● **DATASET ENTRIES**:
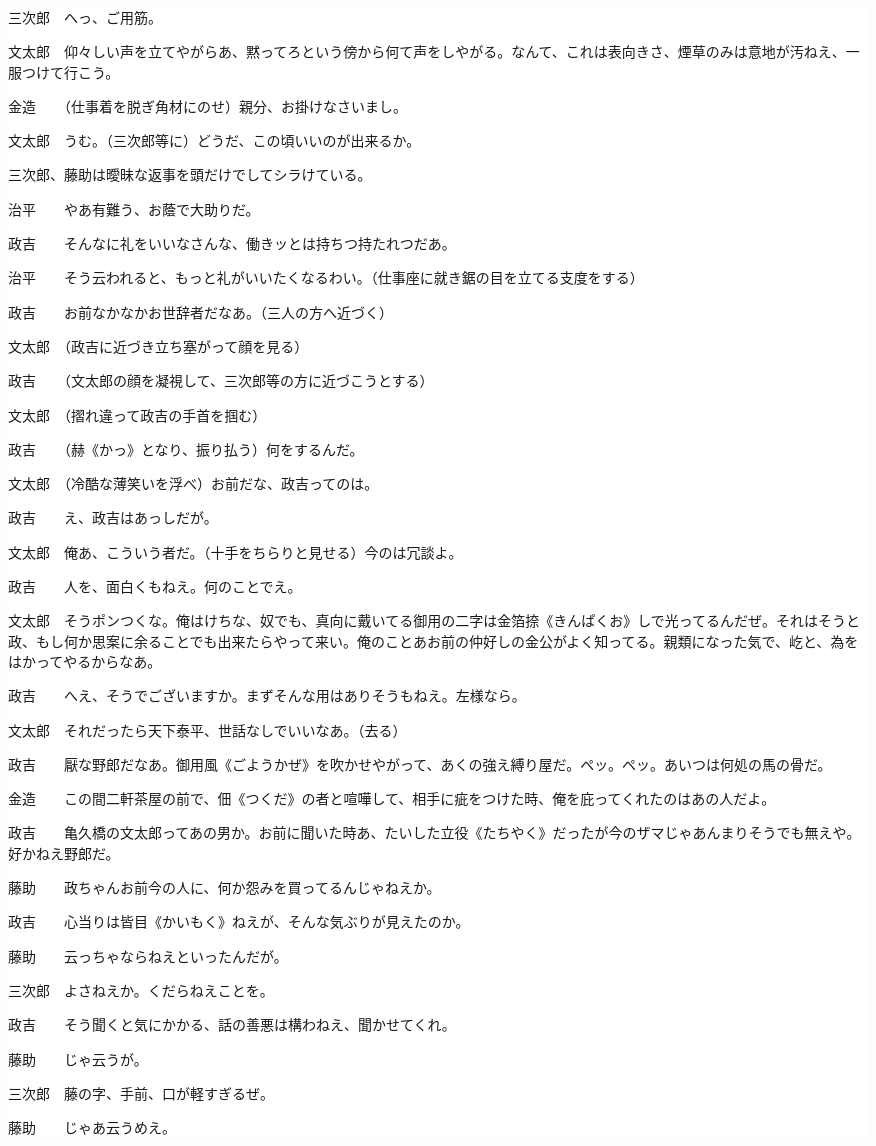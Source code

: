 三次郎　へっ、ご用筋。

文太郎　仰々しい声を立てやがらあ、黙ってろという傍から何て声をしやがる。なんて、これは表向きさ、煙草のみは意地が汚ねえ、一服つけて行こう。

金造　　（仕事着を脱ぎ角材にのせ）親分、お掛けなさいまし。

文太郎　うむ。（三次郎等に）どうだ、この頃いいのが出来るか。


三次郎、藤助は曖昧な返事を頭だけでしてシラけている。



治平　　やあ有難う、お蔭で大助りだ。

政吉　　そんなに礼をいいなさんな、働きッとは持ちつ持たれつだあ。

治平　　そう云われると、もっと礼がいいたくなるわい。（仕事座に就き鋸の目を立てる支度をする）

政吉　　お前なかなかお世辞者だなあ。（三人の方へ近づく）

文太郎　（政吉に近づき立ち塞がって顔を見る）

政吉　　（文太郎の顔を凝視して、三次郎等の方に近づこうとする）

文太郎　（摺れ違って政吉の手首を掴む）

政吉　　（赫《かっ》となり、振り払う）何をするんだ。

文太郎　（冷酷な薄笑いを浮べ）お前だな、政吉ってのは。

政吉　　え、政吉はあっしだが。

文太郎　俺あ、こういう者だ。（十手をちらりと見せる）今のは冗談よ。

政吉　　人を、面白くもねえ。何のことでえ。

文太郎　そうポンつくな。俺はけちな、奴でも、真向に戴いてる御用の二字は金箔捺《きんぱくお》しで光ってるんだぜ。それはそうと政、もし何か思案に余ることでも出来たらやって来い。俺のことあお前の仲好しの金公がよく知ってる。親類になった気で、屹と、為をはかってやるからなあ。

政吉　　へえ、そうでございますか。まずそんな用はありそうもねえ。左様なら。

文太郎　それだったら天下泰平、世話なしでいいなあ。（去る）

政吉　　厭な野郎だなあ。御用風《ごようかぜ》を吹かせやがって、あくの強え縛り屋だ。ペッ。ペッ。あいつは何処の馬の骨だ。

金造　　この間二軒茶屋の前で、佃《つくだ》の者と喧嘩して、相手に疵をつけた時、俺を庇ってくれたのはあの人だよ。

政吉　　亀久橋の文太郎ってあの男か。お前に聞いた時あ、たいした立役《たちやく》だったが今のザマじゃあんまりそうでも無えや。好かねえ野郎だ。

藤助　　政ちゃんお前今の人に、何か怨みを買ってるんじゃねえか。

政吉　　心当りは皆目《かいもく》ねえが、そんな気ぶりが見えたのか。

藤助　　云っちゃならねえといったんだが。

三次郎　よさねえか。くだらねえことを。

政吉　　そう聞くと気にかかる、話の善悪は構わねえ、聞かせてくれ。

藤助　　じゃ云うが。

三次郎　藤の字、手前、口が軽すぎるぜ。

藤助　　じゃあ云うめえ。

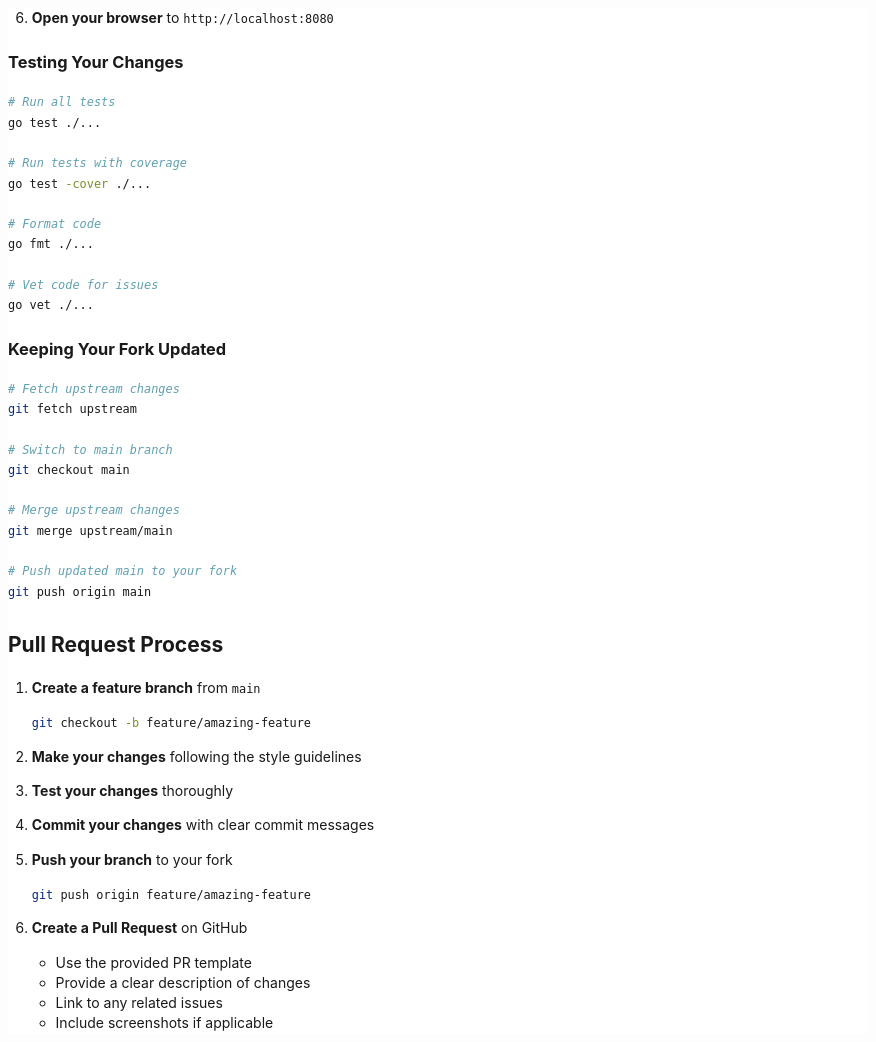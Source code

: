 6. **Open your browser** to `http://localhost:8080`

### Testing Your Changes

```bash
# Run all tests
go test ./...

# Run tests with coverage
go test -cover ./...

# Format code
go fmt ./...

# Vet code for issues
go vet ./...
```

### Keeping Your Fork Updated

```bash
# Fetch upstream changes
git fetch upstream

# Switch to main branch
git checkout main

# Merge upstream changes
git merge upstream/main

# Push updated main to your fork
git push origin main
```

## Pull Request Process

1. **Create a feature branch** from `main`
   ```bash
   git checkout -b feature/amazing-feature
   ```

2. **Make your changes** following the style guidelines

3. **Test your changes** thoroughly

4. **Commit your changes** with clear commit messages

5. **Push your branch** to your fork
   ```bash
   git push origin feature/amazing-feature
   ```

6. **Create a Pull Request** on GitHub
   - Use the provided PR template
   - Provide a clear description of changes
   - Link to any related issues
   - Include screenshots if applicable
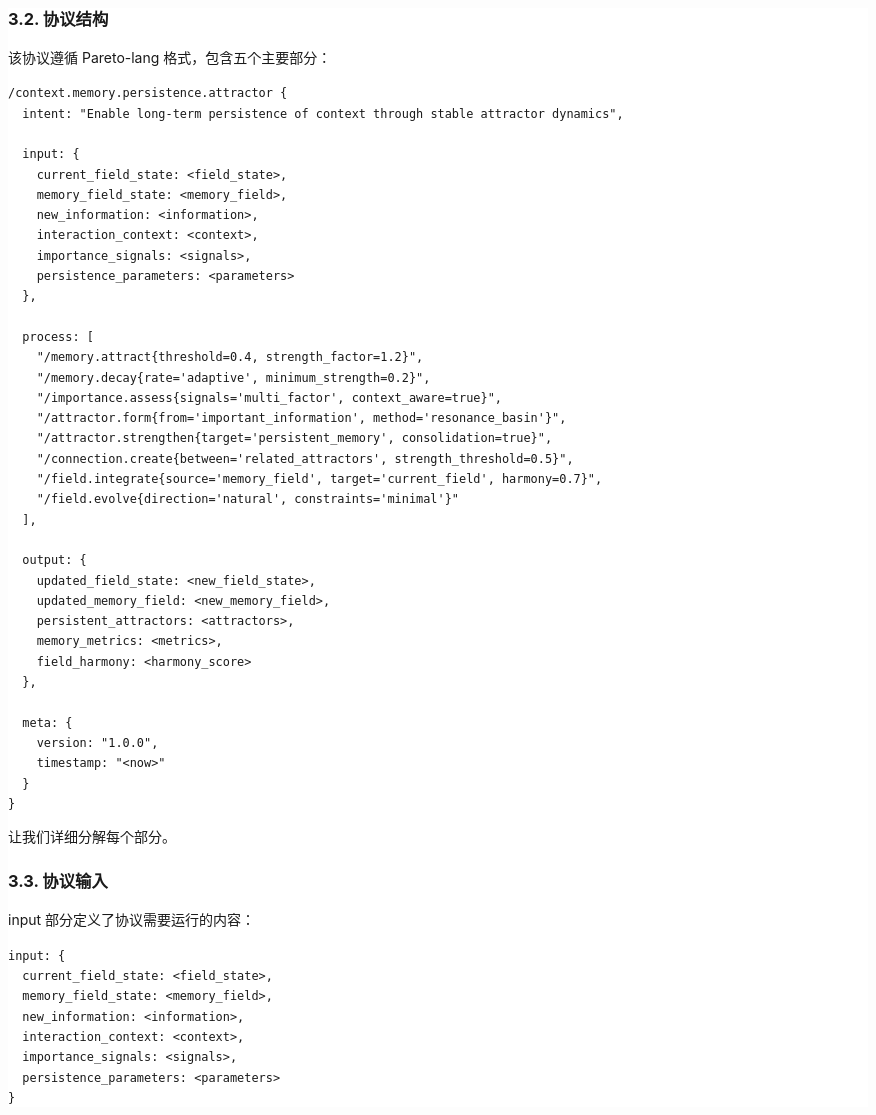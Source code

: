 ### 3.2. 协议结构

该协议遵循 Pareto-lang 格式，包含五个主要部分：

```
/context.memory.persistence.attractor {
  intent: "Enable long-term persistence of context through stable attractor dynamics",
  
  input: {
    current_field_state: <field_state>,
    memory_field_state: <memory_field>,
    new_information: <information>,
    interaction_context: <context>,
    importance_signals: <signals>,
    persistence_parameters: <parameters>
  },
  
  process: [
    "/memory.attract{threshold=0.4, strength_factor=1.2}",
    "/memory.decay{rate='adaptive', minimum_strength=0.2}",
    "/importance.assess{signals='multi_factor', context_aware=true}",
    "/attractor.form{from='important_information', method='resonance_basin'}",
    "/attractor.strengthen{target='persistent_memory', consolidation=true}",
    "/connection.create{between='related_attractors', strength_threshold=0.5}",
    "/field.integrate{source='memory_field', target='current_field', harmony=0.7}",
    "/field.evolve{direction='natural', constraints='minimal'}"
  ],
  
  output: {
    updated_field_state: <new_field_state>,
    updated_memory_field: <new_memory_field>,
    persistent_attractors: <attractors>,
    memory_metrics: <metrics>,
    field_harmony: <harmony_score>
  },
  
  meta: {
    version: "1.0.0",
    timestamp: "<now>"
  }
}
```

让我们详细分解每个部分。

### 3.3. 协议输入

input 部分定义了协议需要运行的内容：

```
input: {
  current_field_state: <field_state>,
  memory_field_state: <memory_field>,
  new_information: <information>,
  interaction_context: <context>,
  importance_signals: <signals>,
  persistence_parameters: <parameters>
}
```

● **DESCRIPTION OF THE TASK**: Identify each line of the material where the word "amazing" shows up, and copy it.

● **OUTPUT FOR THIS EXERCISE**:
   git checkout -b feature/amazing-feature
   git push origin feature/amazing-feature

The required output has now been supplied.